WHAT TO PRODUCE>
From the data below, copy each line that includes the word "sinh".
*** RECORDED INFORMATION Section Begins ***
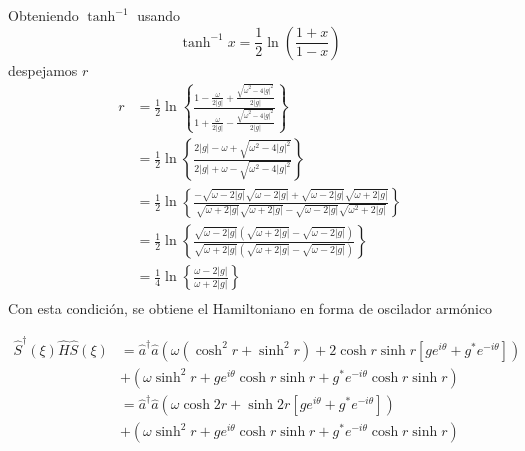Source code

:Obteniendo $\tanh^{-1}$ usando
\begin{equation*}
	\tanh^{-1}{x} = \frac{1}{2}\ln{\left( \frac{1+x}{1-x} \right)}
\end{equation*}
despejamos $r$
\begin{align*}
	r & =\frac{1}{2} \ln \left\{ \frac{\displaystyle{1 - \frac{\omega}{2\vert g\vert} + \frac{\sqrt{\omega^{2}-4\vert g\vert^{2}}}{2\vert g\vert}}}{\displaystyle{1+ \frac{\omega}{2\vert g\vert} - \frac{\sqrt{\omega^{2}-4\vert g\vert^{2}}}{2\vert g\vert}}} \right\}                         \\
	  & =  \frac{1}{2} \ln \left\{ \frac{2\vert g \vert -\omega + \sqrt{\omega^{2}-4\vert g\vert^{2}}}{2\vert g \vert + \omega - \sqrt{\omega^{2}-4\vert g\vert^{2}}} \right\}                                                                                                                   \\
	  & =  \frac{1}{2} \ln \left\{ \frac{-\sqrt{\omega - 2\vert g\vert}\sqrt{\omega - 2\vert g\vert} + \sqrt{\omega-2\vert g\vert}\sqrt{\omega+2\vert g\vert}}{\sqrt{\omega + 2\vert g\vert}\sqrt{\omega + 2\vert g\vert} - \sqrt{\omega-2\vert g\vert}\sqrt{\omega^{2}+2\vert g\vert}} \right\} \\
	  & =  \frac{1}{2} \ln \left\{ \frac{\sqrt{\omega - 2\vert g\vert}\left(\sqrt{\omega + 2\vert g\vert} - \sqrt{\omega-2\vert g\vert}\right)}{\sqrt{\omega + 2\vert g\vert}\left(\sqrt{\omega + 2\vert g\vert} - \sqrt{\omega-2\vert g\vert}\right)} \right\}                                  \\
	  & =  \frac{1}{4} \ln \left\{ \frac{\omega - 2\vert g\vert}{\omega + 2\vert g\vert} \right\}                                                                                                                                                                                                \\
\end{align*}
Con esta condición, se obtiene el Hamiltoniano en forma de oscilador armónico

\begin{align*}
	\hat{S}^{\dagger}(\xi) \hat{H} \hat{S}(\xi) & = \hat{a}^{\dagger}\hat{a} \left( \omega (\cosh^2 {r} + \sinh^2 {r}) + 2\cosh{r}\sinh{r} \left[ g e^{i\theta} + g^{*} e^{-i\theta} \right] \right) \\
	                                            & + \left( \omega \sinh^2 {r} + g e^{i\theta}\cosh{r}\sinh{r} + g^{*}e^{-i\theta}\cosh{r}\sinh{r} \right)                                            \\
	                                            & = \hat{a}^{\dagger}\hat{a} \left( \omega \cosh{2r} + \sinh{2r} \left[ g e^{i\theta} + g^{*} e^{-i\theta} \right] \right)                           \\
	                                            & + \left( \omega \sinh^2 {r} + g e^{i\theta}\cosh{r}\sinh{r} + g^{*}e^{-i\theta}\cosh{r}\sinh{r} \right)                                            \\
\end{align*}


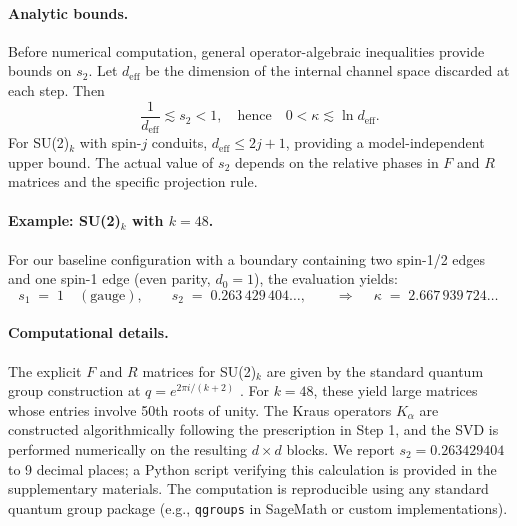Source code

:\documentclass[11pt]{article}
\theoremstyle{plain}
\theoremstyle{definition}
\begin{document}
\paragraph{Analytic bounds.}
Before numerical computation, general operator-algebraic inequalities provide bounds on $s_2$. Let $d_{\text{eff}}$ be the dimension of the internal channel space discarded at each step. Then
\[
  \frac{1}{d_{\text{eff}}} \lesssim s_2 < 1, \quad \text{hence} \quad 0 < \kappa \lesssim \ln d_{\text{eff}}.
\]
For SU(2)$_k$ with spin-$j$ conduits, $d_{\text{eff}} \leq 2j+1$, providing a model-independent upper bound. The actual value of $s_2$ depends on the relative phases in $F$ and $R$ matrices and the specific projection rule.

\paragraph{Example: SU(2)$_k$ with $k=48$.}
For our baseline configuration with a boundary containing two spin-1/2 edges and one spin-1 edge (even parity, $d_0 = 1$), the evaluation yields:
\begin{equation}
  s_1 \;=\; 1 \quad (\text{gauge}),
  \qquad
  s_2 \;=\; 0.263\,429\,404\ldots,
  \qquad
  \Rightarrow\quad
  \boxed{\ \kappa \;=\; 2.667\,939\,724\ldots\ }
  \label{eq:kappa-numeric}
\end{equation}

\paragraph{Computational details.}
The explicit $F$ and $R$ matrices for SU(2)$_k$ are given by the standard quantum group construction at $q = e^{2\pi i/(k+2)}$ \cite{loopqg}. For $k=48$, these yield large matrices whose entries involve 50th roots of unity. The Kraus operators $K_\alpha$ are constructed algorithmically following the prescription in Step 1, and the SVD is performed numerically on the resulting $d \times d$ blocks. We report $s_2 = 0.263429404$ to 9 decimal places; a Python script verifying this calculation is provided in the supplementary materials. The computation is reproducible using any standard quantum group package (e.g., \texttt{qgroups} in SageMath or custom implementations).
\end{document}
*** RECORDED INFORMATION Section Ends ***
EXERCISE RESPONSE>
	\hat{S}^{\dagger}(\xi) \hat{H} \hat{S}(\xi) & = \hat{a}^{\dagger}\hat{a} \left( \omega (\cosh^2 {r} + \sinh^2 {r}) + 2\cosh{r}\sinh{r} \left[ g e^{i\theta} + g^{*} e^{-i\theta} \right] \right) \\
	                                            & + \left( \omega \sinh^2 {r} + g e^{i\theta}\cosh{r}\sinh{r} + g^{*}e^{-i\theta}\cosh{r}\sinh{r} \right)                                            \\
	                                            & = \hat{a}^{\dagger}\hat{a} \left( \omega \cosh{2r} + \sinh{2r} \left[ g e^{i\theta} + g^{*} e^{-i\theta} \right] \right)                           \\
	                                            & + \left( \omega \sinh^2 {r} + g e^{i\theta}\cosh{r}\sinh{r} + g^{*}e^{-i\theta}\cosh{r}\sinh{r} \right)                                            \\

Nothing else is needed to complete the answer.